### ACTION ITEM
Could you show all lines in the entries below that contain the string "your"?

Collected data
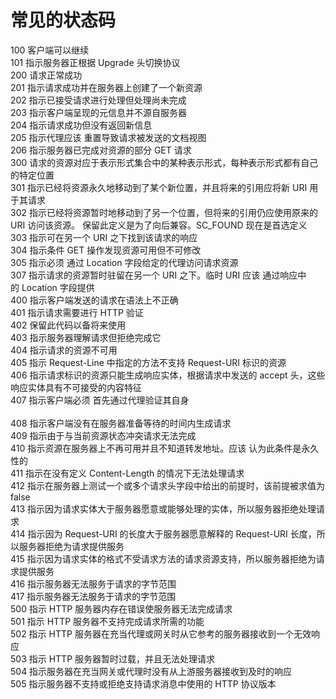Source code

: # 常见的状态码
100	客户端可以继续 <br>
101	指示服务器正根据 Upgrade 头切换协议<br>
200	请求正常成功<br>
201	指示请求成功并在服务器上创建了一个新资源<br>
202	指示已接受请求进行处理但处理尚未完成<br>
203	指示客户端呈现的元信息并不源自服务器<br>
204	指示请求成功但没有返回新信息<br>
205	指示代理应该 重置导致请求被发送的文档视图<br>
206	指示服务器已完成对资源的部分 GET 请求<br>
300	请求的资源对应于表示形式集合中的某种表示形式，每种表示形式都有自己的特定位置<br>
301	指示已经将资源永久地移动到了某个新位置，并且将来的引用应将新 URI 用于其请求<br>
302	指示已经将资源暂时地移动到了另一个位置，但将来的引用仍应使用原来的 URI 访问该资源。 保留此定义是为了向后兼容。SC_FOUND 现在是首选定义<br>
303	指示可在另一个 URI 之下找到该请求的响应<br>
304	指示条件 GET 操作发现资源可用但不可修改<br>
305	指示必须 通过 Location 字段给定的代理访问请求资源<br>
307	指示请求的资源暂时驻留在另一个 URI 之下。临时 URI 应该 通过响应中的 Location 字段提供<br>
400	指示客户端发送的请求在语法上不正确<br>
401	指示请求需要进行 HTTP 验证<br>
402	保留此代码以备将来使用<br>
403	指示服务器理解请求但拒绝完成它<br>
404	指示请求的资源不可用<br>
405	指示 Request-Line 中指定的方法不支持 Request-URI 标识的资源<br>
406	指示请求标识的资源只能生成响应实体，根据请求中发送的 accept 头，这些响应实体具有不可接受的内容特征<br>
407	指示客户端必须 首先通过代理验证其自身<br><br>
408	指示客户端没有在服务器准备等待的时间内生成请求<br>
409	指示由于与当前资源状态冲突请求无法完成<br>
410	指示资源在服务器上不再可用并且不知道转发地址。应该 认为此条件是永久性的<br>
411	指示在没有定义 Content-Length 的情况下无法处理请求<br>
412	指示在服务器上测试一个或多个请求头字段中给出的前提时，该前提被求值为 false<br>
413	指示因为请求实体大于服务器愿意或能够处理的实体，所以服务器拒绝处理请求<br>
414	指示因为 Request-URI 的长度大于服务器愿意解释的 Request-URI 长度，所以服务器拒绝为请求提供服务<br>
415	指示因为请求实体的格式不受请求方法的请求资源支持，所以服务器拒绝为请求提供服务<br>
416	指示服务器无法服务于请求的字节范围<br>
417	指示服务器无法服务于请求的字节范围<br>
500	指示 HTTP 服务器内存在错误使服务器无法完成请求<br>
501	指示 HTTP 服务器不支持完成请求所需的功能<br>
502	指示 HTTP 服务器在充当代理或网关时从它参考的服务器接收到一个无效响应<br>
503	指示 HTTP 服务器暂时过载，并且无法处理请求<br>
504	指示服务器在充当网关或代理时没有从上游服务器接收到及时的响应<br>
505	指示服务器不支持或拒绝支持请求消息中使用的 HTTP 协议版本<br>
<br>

...

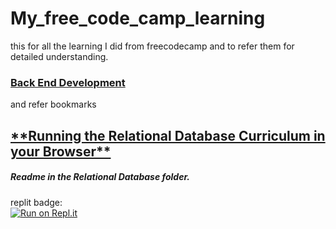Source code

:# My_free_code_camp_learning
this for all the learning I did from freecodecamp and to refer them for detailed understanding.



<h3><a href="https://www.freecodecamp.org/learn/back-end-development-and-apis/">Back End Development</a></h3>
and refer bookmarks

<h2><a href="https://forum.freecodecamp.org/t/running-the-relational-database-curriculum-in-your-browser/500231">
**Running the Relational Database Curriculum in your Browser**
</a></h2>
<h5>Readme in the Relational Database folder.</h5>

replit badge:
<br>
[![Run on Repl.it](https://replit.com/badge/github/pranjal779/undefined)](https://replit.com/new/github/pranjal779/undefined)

### SOLUTION TO THE EXERCISE
<h2><a href="https://forum.freecodecamp.org/t/running-the-relational-database-curriculum-in-your-browser/500231">
**Running the Relational Database Curriculum in your Browser**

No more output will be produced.